NICHEFINDER styles itself after its name. To a certain degree.

It holds exclusive rights for certain niche products, like fast-moving consumer goods (FMCG), telecommunication accessories and hardware products.

While it's exclusive in its distribution rights, it turns its back on its name when it comes to its distribution network, for it is anything but niche and narrow.

Its import-export web spans Russia, West Africa, India, Europe, Korea and China. Its growth has been meteoric.

At the end of FY 2004, the company drew only US$7.44 million, a 3 per cent sliver of its 2007 sales. The extensive network has resulted in a turnover of US$205.49 million at end-2007.

The heavyweight performance is due to its directors' foresight in identifying fast-growth products.

Executive director Andrew Collinge attributes the stellar growth to jumping on the right bandwagon at the right time.

'We were lucky that the world industry of the products we decided to deal with - I'm talking about mobile phones - were growing tremendously, and we've been able to ride on that growth.'

They started small, and bought from Nokia distributors in Singapore and Dubai to ship abroad to Russia, Ukraine and India.

Then, Nichefinder found its, well, niche.

It got round the volume issue, and pinned down exclusive rights to some countries.

It started off with the sole distributorship of Philips mobile phones to India, and then a Chinese brand, Bird, to India.

But its most phenomenal distributorship deal has been Fly, a mobile phone brand 'in its own right' that ranks fourth in Russia.

It hit paydirt in 2006, a year after it secured the Fly buyer rights. Profits in 2005 was about US$119,000. By the end of 2006, it had rocketed to US$504,193.

Still, Nichefinder saw its share of hard times. Initially, when it first started in 2004, its main business was exporting commodities like cashew nuts and gum arabic from Africa to India and also within Africa.
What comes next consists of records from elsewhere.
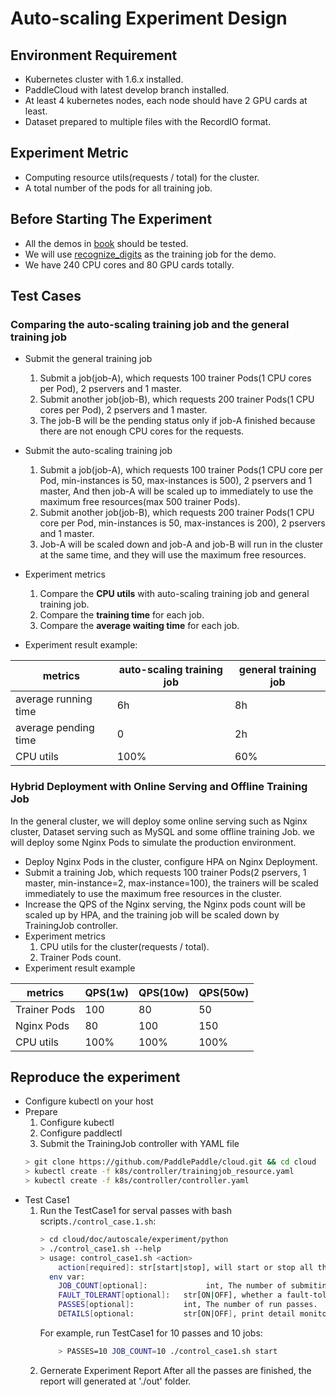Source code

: # Auto-scaling Experiment Design

## Environment Requirement

- Kubernetes cluster with 1.6.x installed.
- PaddleCloud with latest develop branch installed.
- At least 4 kubernetes nodes, each node should have 2 GPU cards at least.
- Dataset prepared to multiple files with the RecordIO format.

## Experiment Metric

- Computing resource utils(requests / total) for the cluster.
- A total number of the pods for all training job.

## Before Starting The Experiment

- All the demos in [book](https://github.com/PaddlePaddle/book) should be tested.
- We will use [recognize_digits](https://github.com/PaddlePaddle/cloud/tree/develop/demo/recognize_digits) as the training job for the demo.
- We have 240 CPU cores and 80 GPU cards totally.

## Test Cases

### Comparing the auto-scaling training job and the general training job

- Submit the general training job 
    1. Submit a job(job-A), which requests 100 trainer Pods(1 CPU cores per Pod), 2 pservers and 1 master.
    1. Submit another job(job-B), which requests 200 trainer Pods(1 CPU cores per Pod), 2 pservers and 1 master.
    1. The job-B will be the pending status only if job-A finished because there are not enough CPU cores for the requests.
- Submit the auto-scaling training job
    1. Submit a job(job-A), which requests 100 trainer Pods(1 CPU core per Pod, min-instances is 50, max-instances is 500), 2 pservers and 1 master, And then job-A will be scaled up to immediately to use the maximum free resources(max 500 trainer Pods).
    1. Submit another job(job-B), which requests 200 trainer Pods(1 CPU core per Pod, min-instances is 50, max-instances is 200), 2 pservers and 1 master.
    1. Job-A will be scaled down and job-A and job-B will run in the cluster at the same time, and they will use the maximum free resources.

- Experiment metrics
    1. Compare the **CPU utils** with auto-scaling training job and general training job.
    1. Compare the **training time** for each job.
    1. Compare the **average waiting time** for each job. 

- Experiment result example:

metrics |  auto-scaling training job| general training job
-- | -- | --
average running time | 6h | 8h
average pending time | 0 | 2h
CPU utils | 100% | 60%

### Hybrid Deployment with Online Serving and Offline Training Job

In the general cluster, we will deploy some online serving such as Nginx cluster, Dataset serving such as MySQL and some offline training Job. we will deploy some Nginx Pods to simulate the production environment. 

- Deploy Nginx Pods in the cluster, configure HPA on Nginx Deployment.
- Submit a training Job, which requests 100 trainer Pods(2 pservers, 1 master, min-instance=2, max-instance=100), the trainers will be scaled immediately to use the maximum free resources in the cluster.
- Increase the QPS of the Nginx serving, the Nginx pods count will be scaled up by HPA, and the training job will be scaled down by TrainingJob controller.
- Experiment metrics
    1. CPU utils for the cluster(requests / total).
    1. Trainer Pods count.
- Experiment result example

metrics | QPS(1w) | QPS(10w) | QPS(50w)
-- | -- | -- | --
Trainer Pods | 100 | 80 | 50
Nginx Pods | 80 | 100 | 150
CPU utils| 100% | 100% | 100%

## Reproduce the experiment

- Configure kubectl on your host
- Prepare
    1. Configure kubectl 
    1. Configure paddlectl
    1. Submit the TrainingJob controller with YAML file
    ```bash
    > git clone https://github.com/PaddlePaddle/cloud.git && cd cloud
    > kubectl create -f k8s/controller/trainingjob_resource.yaml
    > kubectl create -f k8s/controller/controller.yaml
    ```
- Test Case1
    1. Run the TestCase1 for serval passes with bash scripts`./control_case.1.sh`:
        ```bash
        > cd cloud/doc/autoscale/experiment/python
        > ./control_case1.sh --help
        > usage: control_case1.sh <action>
            action[required]: str[start|stop], will start or stop all the jobs.
          env var:
            JOB_COUNT[optional]:             int, The number of submiting jobs, defualt is 1.
            FAULT_TOLERANT[optional]:   str[ON|OFF], whether a fault-tolerant job,default is OFF.
            PASSES[optional]:           int, The number of run passes.
            DETAILS[optional:           str[ON|OFF], print detail monitor information.
        ```
        For example, run TestCase1 for 10 passes and 10 jobs:
        ```bash
            > PASSES=10 JOB_COUNT=10 ./control_case1.sh start
        ```
    1. Gernerate Experiment Report
        After all the passes are finished, the report will generated at './out' folder.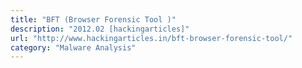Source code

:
 ```yaml
---
title: "BFT (Browser Forensic Tool )"
description: "2012.02 [hackingarticles]"
url: "http://www.hackingarticles.in/bft-browser-forensic-tool/"
category: "Malware Analysis"
---
```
'But it became difficult to fight against the 'big boys',' said Mr Collinge wryly.

'These people could buy big shipments, shipments of 20,000 to 40,000 lbs of cashews, while we could only pull in 2,000 to 3,000 lbs worth. The worldwide commodities market became a power player market, and we couldn't compete.'

It focuses on three main categories of goods: telecommunication products and accessories, food-related FMCG goods like chocolates and biscuits, and 'hard' products like tyres and power tools.

And it has obviously been able to thrive because of its strong contacts in Russia, Nigeria, India and Ukraine.

The strong contact base could only come from the directors' keen savvy and industry know-how from their many years of experience in the region.

Its founding director, C S Gopalakrishna from India, has deep knowledge of the African commodity market, having worked with sales and distribution companies for many years before starting Nichefinder.

Its main office is located in Singapore, partly because Mr Gopalakrishna worked in Singapore for another company before founding Nichefinder.

But despite a physical presence in Singapore and its reputable presence as a distribution giant worldwide, it only has a staff of 15 people across its three other representative offices in the United Kingdom, Russia and India.

'We don't need to have a lot of staff. We ship everything so we use agents. There's no need for so much manpower,' said Mr Collinge.

But with growth an omnipresent concern for companies of all shapes and sizes, Nichefinder is seeking out new markets 'in South America and parts of Asia' to power its growth further.

With one leverage of course: 'Main distributorship,' emphasises Mr Collinge.